(Exercise prompt)
Below are some entries; state how many of their lines include the word "basic" and give no more than that number.

(Collected data)

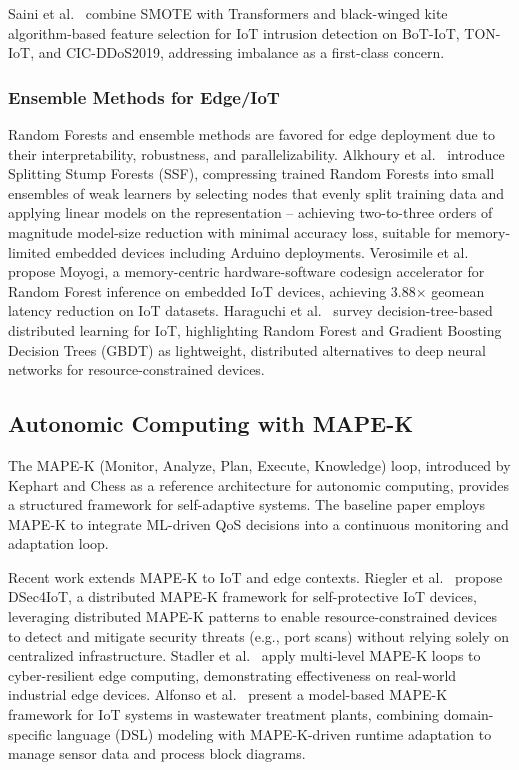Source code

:Saini et al.\ \cite{Saini25CSNT} combine SMOTE with Transformers and black-winged kite algorithm-based feature selection for IoT intrusion detection on BoT-IoT, TON-IoT, and CIC-DDoS2019, addressing imbalance as a first-class concern.

\subsubsection{Ensemble Methods for Edge/IoT}

Random Forests and ensemble methods are favored for edge deployment due to their interpretability, robustness, and parallelizability. Alkhoury et al.\ \cite{Alkhoury25ML} introduce Splitting Stump Forests (SSF), compressing trained Random Forests into small ensembles of weak learners by selecting nodes that evenly split training data and applying linear models on the representation -- achieving two-to-three orders of magnitude model-size reduction with minimal accuracy loss, suitable for memory-limited embedded devices including Arduino deployments. Verosimile et al.\ \cite{Verosimile25FCCM} propose Moyogi, a memory-centric hardware-software codesign accelerator for Random Forest inference on embedded IoT devices, achieving 3.88$\times$ geomean latency reduction on IoT datasets. Haraguchi et al.\ \cite{Haraguchi25JGRID} survey decision-tree-based distributed learning for IoT, highlighting Random Forest and Gradient Boosting Decision Trees (GBDT) as lightweight, distributed alternatives to deep neural networks for resource-constrained devices.

\subsection{Autonomic Computing with MAPE-K}
\label{subsec:mapek}

The MAPE-K (Monitor, Analyze, Plan, Execute, Knowledge) loop, introduced by Kephart and Chess \cite{KephartChess03} as a reference architecture for autonomic computing, provides a structured framework for self-adaptive systems. The baseline paper \cite{EtTousy26} employs MAPE-K to integrate ML-driven QoS decisions into a continuous monitoring and adaptation loop.

Recent work extends MAPE-K to IoT and edge contexts. Riegler et al.\ \cite{Riegler23SEAMS} propose DSec4IoT, a distributed MAPE-K framework for self-protective IoT devices, leveraging distributed MAPE-K patterns to enable resource-constrained devices to detect and mitigate security threats (e.g., port scans) without relying solely on centralized infrastructure. Stadler et al.\ \cite{Stadler24ICSA} apply multi-level MAPE-K loops to cyber-resilient edge computing, demonstrating effectiveness on real-world industrial edge devices. Alfonso et al.\ \cite{Alfonso23JOT} present a model-based MAPE-K framework for IoT systems in wastewater treatment plants, combining domain-specific language (DSL) modeling with MAPE-K-driven runtime adaptation to manage sensor data and process block diagrams.

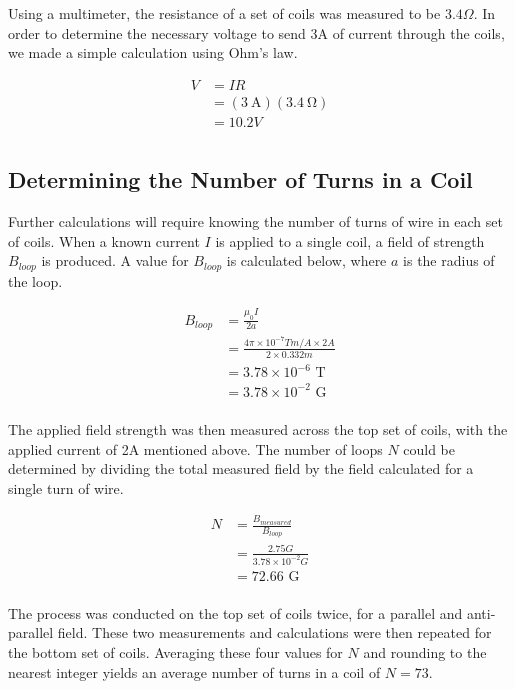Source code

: \documentclass[a4paper]{article}
\begin{document}
\qq Using a multimeter, the resistance of a set of coils was measured to be
$3.4 \Omega$. In order to determine the necessary voltage to send 3A of current
through the coils, we made a simple calculation using Ohm's law.


\begin{align*}
V &= IR \\
  &= (\SI{3}{\ampere})(\SI{3.4}{\ohm}) \\
  &= 10.2V \\
\end{align*}

\subsection{Determining the Number of Turns in a Coil}

\qq Further calculations will require knowing the number of turns of wire in each set of coils. When a known current $I$ is applied to a single coil, a field of strength $B_{loop}$ is produced. A value for $B_{loop}$ is calculated below, where $a$ is the radius of the loop.

\begin{align*}
B_{loop} &= \frac{\mu_0 I}{2a} \\
         &= \frac{4 \pi \times 10^{-7} Tm/A \times 2A}{2\times 0.332m} \\
         &= 3.78 \times 10^{-6} \text{ T} \\
         &= 3.78 \times 10^{-2} \text{ G} \\
\end{align*}

The applied field strength was then measured across the top set of coils, with the applied current of 2A mentioned above. The number of loops $N$ could be determined by dividing the total measured field by the field calculated for a single turn of wire.

\begin{align*}
N &= \frac{B_{measured}}{B_{loop}} \\
  &= \frac{2.75G}{3.78 \times 10^{-2}G} \\
  &= 72.66 \text{ G} \\
\end{align*}

The process was conducted on the top set of coils twice, for a parallel and anti-parallel field. These two measurements and calculations were then repeated for the bottom set of coils. Averaging these four values for $N$ and rounding to the nearest integer yields an average number of turns in a coil of $N=73$.
\end{document}

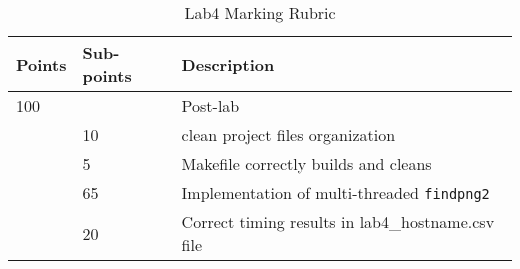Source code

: \begin{table}[ht]
\begin{center}
\begin{tabular}{|p{2cm}|p{2cm}|p{9cm}|}
\hline
Points & Sub-points &Description  \\ \hline
100    &       & Post-lab \\ \hline
       & 10    & clean project files organization \\ \hline
       & 5     & Makefile correctly builds and cleans \\ \hline
       & 65    & Implementation of multi-threaded \verb+findpng2+ \\ \hline
       & 20    & Correct timing results in lab4\_hostname.csv file\\ \hline
\end{tabular}
\caption{Lab4 Marking Rubric}
\label{tb_lab4_rubric}
\end{center}
\end{table}

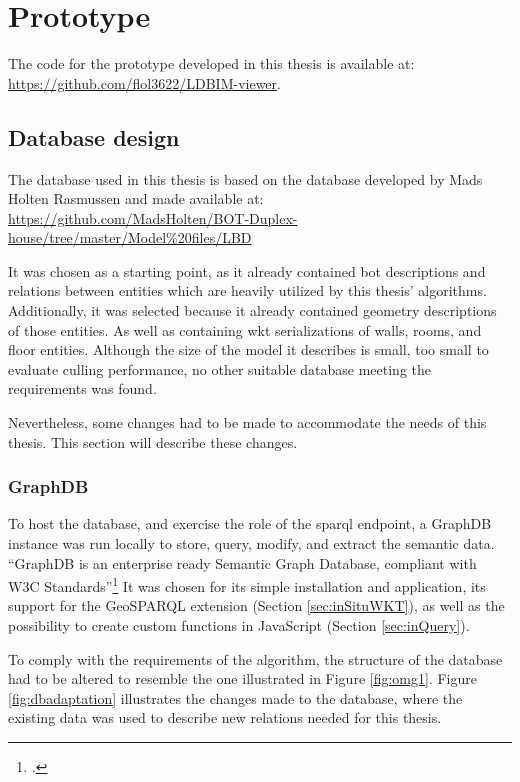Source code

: \chapter{Prototype} \label{ch:prototype}
The code for the prototype developed in this thesis is available at:\\
\url{https://github.com/flol3622/LDBIM-viewer}.

\section{Database design}
The database used in this thesis is based on the database developed by Mads Holten Rasmussen and made available at:\\
\url{https://github.com/MadsHolten/BOT-Duplex-house/tree/master/Model%20files/LBD}

It was chosen as a starting point, as it already contained \ac{bot} descriptions and relations between entities which are heavily utilized by this thesis' algorithms. Additionally, it was selected because it already contained geometry descriptions of those entities. As well as containing \ac{wkt} serializations of walls, rooms, and floor entities. Although the size of the model it describes is small, too small to evaluate culling performance, no other suitable database meeting the requirements was found.

Nevertheless, some changes had to be made to accommodate the needs of this thesis. This section will describe these changes.

\subsection{GraphDB}
To host the database, and exercise the role of the \ac{sparql} endpoint, a GraphDB instance was run locally to store, query, modify, and extract the semantic data. \enquote{GraphDB is an enterprise ready Semantic Graph Database, compliant with W3C Standards}\footcite{graphdb} It was chosen for its simple installation and application, its support for the GeoSPARQL extension (Section \ref{sec:inSituWKT}), as well as the possibility to create custom functions in JavaScript (Section \ref{sec:inQuery}).

To comply with the requirements of the algorithm, the structure of the database had to be altered to resemble the one illustrated in Figure \ref{fig:omg1}. Figure \ref{fig:dbadaptation} illustrates the changes made to the database, where the existing data was used to describe new relations needed for this thesis.

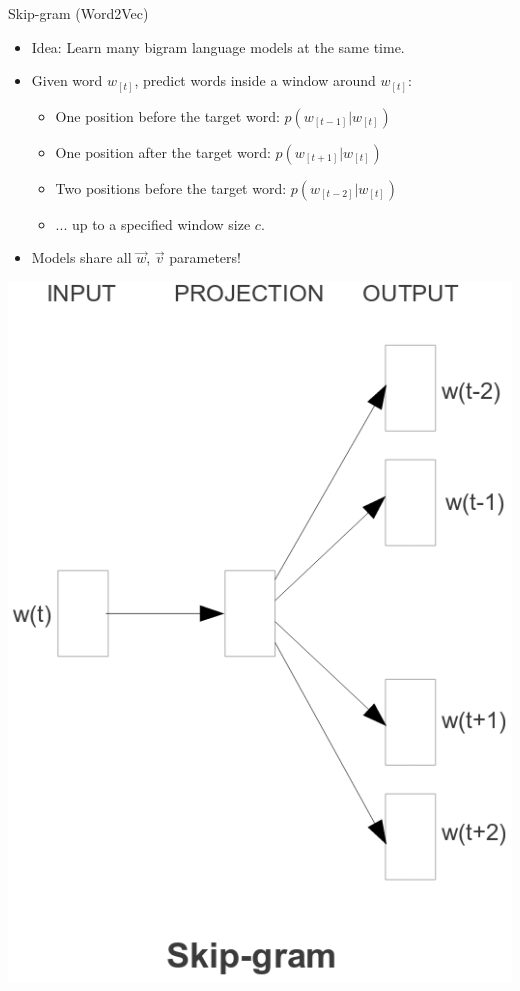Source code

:
\begin{vbframe}{Skip-gram (Word2Vec)}

\vfill

\begin{minipage}{.63\textwidth}
\begin{itemize}
	\item Idea: Learn many bigram language models at the same time.
	\item Given word $w_{[t]}$, predict words inside a window around $w_{[t]}$:
		\begin{itemize}
			 \item One position before the target word: $p(w_{[t-1]}|w_{[t]})$
			 \item One position after the target word: $p(w_{[t+1]}|w_{[t]})$
			 \item Two positions before the target word: $p(w_{[t-2]}|w_{[t]})$
			 \item ... up to a specified window size $c$.
		\end{itemize}
	\item Models share all $\vec w$, $\vec v$ parameters!
\end{itemize}
\end{minipage}
\begin{minipage}{.36\textwidth}
\begin{center}
\includegraphics[scale=0.99]{figure/skipgram}
\end{center}
\end{minipage}


\end{vbframe}
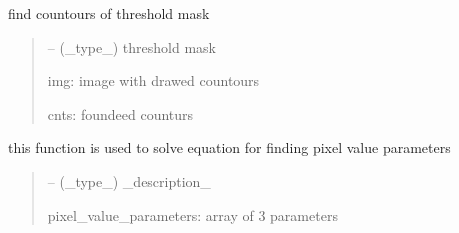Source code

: \documentclass[letterpaper,10pt,english]{sphinxmanual}
\begin{document}
\begin{savenotes}
\begin{fulllineitems}

\begin{savenotes}\begin{fulllineitems}
\label{\detokenize{setting/backend/pxvalue_calibration:oxin.backend.pxvalue_calibration.extract_info.find_contours}}
\pysigstartsignatures
{}
\pysigstopsignatures
\sphinxAtStartPar
find countours of threshold mask
\begin{quote}\begin{description}
\sphinxAtStartPar
{} – (\_type\_) threshold mask

\sphinxAtStartPar
img: image with drawed countours

\sphinxAtStartPar
cnts: foundeed counturs

\end{description}\end{quote}

\end{fulllineitems}\end{savenotes}


\begin{savenotes}\begin{fulllineitems}
\label{\detokenize{setting/backend/pxvalue_calibration:oxin.backend.pxvalue_calibration.extract_info.solve_equation}}
\pysigstartsignatures
{}
\pysigstopsignatures
\sphinxAtStartPar
this function is used to solve equation for finding pixel value parameters
\begin{quote}\begin{description}
\sphinxAtStartPar
{} – (\_type\_) \_description\_

\sphinxAtStartPar
pixel\_value\_parameters: array of 3 parameters

\end{description}\end{quote}


\end{fulllineitems}
\end{savenotes}
\end{fulllineitems}
\end{savenotes}
\end{document}
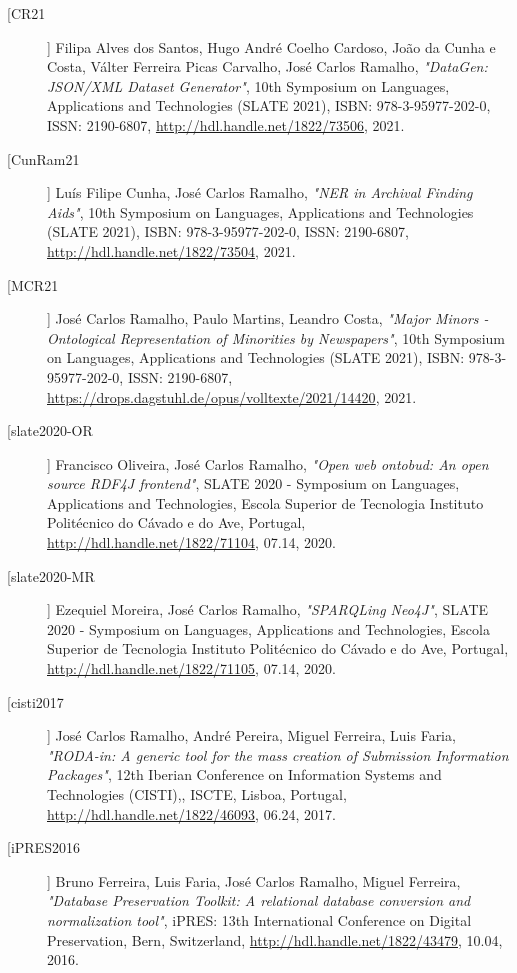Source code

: \begin{description}
\item[[CR21]]
    \textsf{Filipa Alves dos Santos, Hugo André Coelho Cardoso, João da Cunha e Costa, Válter Ferreira Picas Carvalho, José Carlos Ramalho}, \emph{"DataGen: JSON/XML Dataset Generator"}, 10th Symposium on Languages, Applications and Technologies (SLATE 2021), ISBN: 978-3-95977-202-0, ISSN: 2190-6807, \url{http://hdl.handle.net/1822/73506}, 2021.

\item[[CunRam21]]
    \textsf{Luís Filipe Cunha, José Carlos Ramalho}, \emph{"NER in Archival Finding Aids"}, 10th Symposium on Languages, Applications and Technologies (SLATE 2021), ISBN: 978-3-95977-202-0, ISSN: 2190-6807, \url{http://hdl.handle.net/1822/73504}, 2021.

\item[[MCR21]]
    \textsf{José Carlos Ramalho, Paulo Martins, Leandro Costa}, \emph{"Major Minors - Ontological Representation of Minorities by Newspapers"}, 10th Symposium on Languages, Applications and Technologies (SLATE 2021), ISBN: 978-3-95977-202-0, ISSN: 2190-6807, \url{https://drops.dagstuhl.de/opus/volltexte/2021/14420}, 2021.

\item[[slate2020-OR]]
    \textsf{Francisco Oliveira, José Carlos Ramalho}, \emph{"Open web ontobud: An open source RDF4J frontend"}, SLATE 2020 - Symposium on Languages, Applications and Technologies, Escola Superior de Tecnologia Instituto Politécnico do Cávado e do Ave, Portugal, \url{http://hdl.handle.net/1822/71104}, 07.14, 2020.

\item[[slate2020-MR]]
    \textsf{Ezequiel Moreira, José Carlos Ramalho}, \emph{"SPARQLing Neo4J"}, SLATE 2020 - Symposium on Languages, Applications and Technologies, Escola Superior de Tecnologia Instituto Politécnico do Cávado e do Ave, Portugal, \url{http://hdl.handle.net/1822/71105}, 07.14, 2020.

\item[[cisti2017]]
    \textsf{José Carlos Ramalho, André Pereira, Miguel Ferreira, Luis Faria}, \emph{"RODA-in: A generic tool for the mass creation of Submission Information Packages"}, 12th Iberian Conference on Information Systems and Technologies (CISTI),, ISCTE, Lisboa, Portugal, \url{http://hdl.handle.net/1822/46093}, 06.24, 2017.

\item[[iPRES2016]]
    \textsf{Bruno Ferreira, Luis Faria, José Carlos Ramalho, Miguel Ferreira}, \emph{"Database Preservation Toolkit: A relational database conversion and normalization tool"}, iPRES: 13th International Conference on Digital Preservation, Bern, Switzerland, \url{http://hdl.handle.net/1822/43479}, 10.04, 2016.


\end{description}
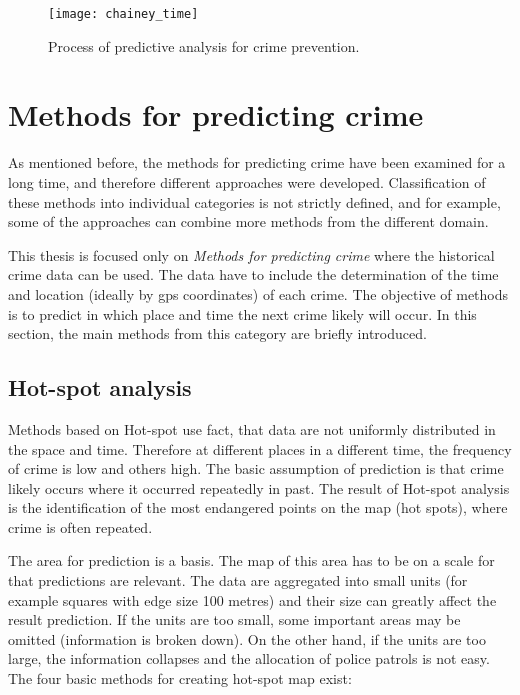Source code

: \documentclass[thesis=M,english]{FITthesis}[2012/10/20]
\begin{document}
\begin{figure}[ht]\centering
    \texttt{[image: chainey\_time]}
    \caption{Process of predictive analysis for crime prevention\cite[39]{Chainey2015maps}.}\label{fig:chainey_time}
\end{figure}

\section{Methods for predicting crime}

As mentioned before, the methods for predicting crime have been examined for a long time, and therefore different approaches were developed. Classification of these methods into individual categories is not strictly defined, and for example, some of the approaches can combine more methods from the different domain.   

This thesis is focused only on \textit{Methods for predicting crime} where the historical crime data can be used. The data have to include the determination of the time and location (ideally by \gls{gps} coordinates) of each crime. The objective of methods is to predict in which place and time the next crime likely will occur. In this section, the main methods from this category are briefly introduced. 

\subsection{Hot-spot analysis}

Methods based on Hot-spot use fact, that data are not uniformly distributed in the space and time. Therefore at different places in a different time, the frequency of crime is low and others high. The basic assumption of prediction is that crime likely occurs where it occurred repeatedly in past. The result of Hot-spot analysis is the identification of the most endangered points on the map (hot spots), where crime is often repeated. \cite[19]{PP13}

The area for prediction is a basis. The map of this area has to be on a scale for that predictions are relevant. The data are aggregated into small units (for example squares with edge size 100 metres) and their size can greatly affect the result prediction. If the units are too small, some important areas may be omitted (information is broken down). On the other hand, if the units are too large, the information collapses and the allocation of police patrols is not easy. The four basic methods for creating hot-spot map exist\cite[19--29]{PP13}:
\end{document}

(Solved problem)
2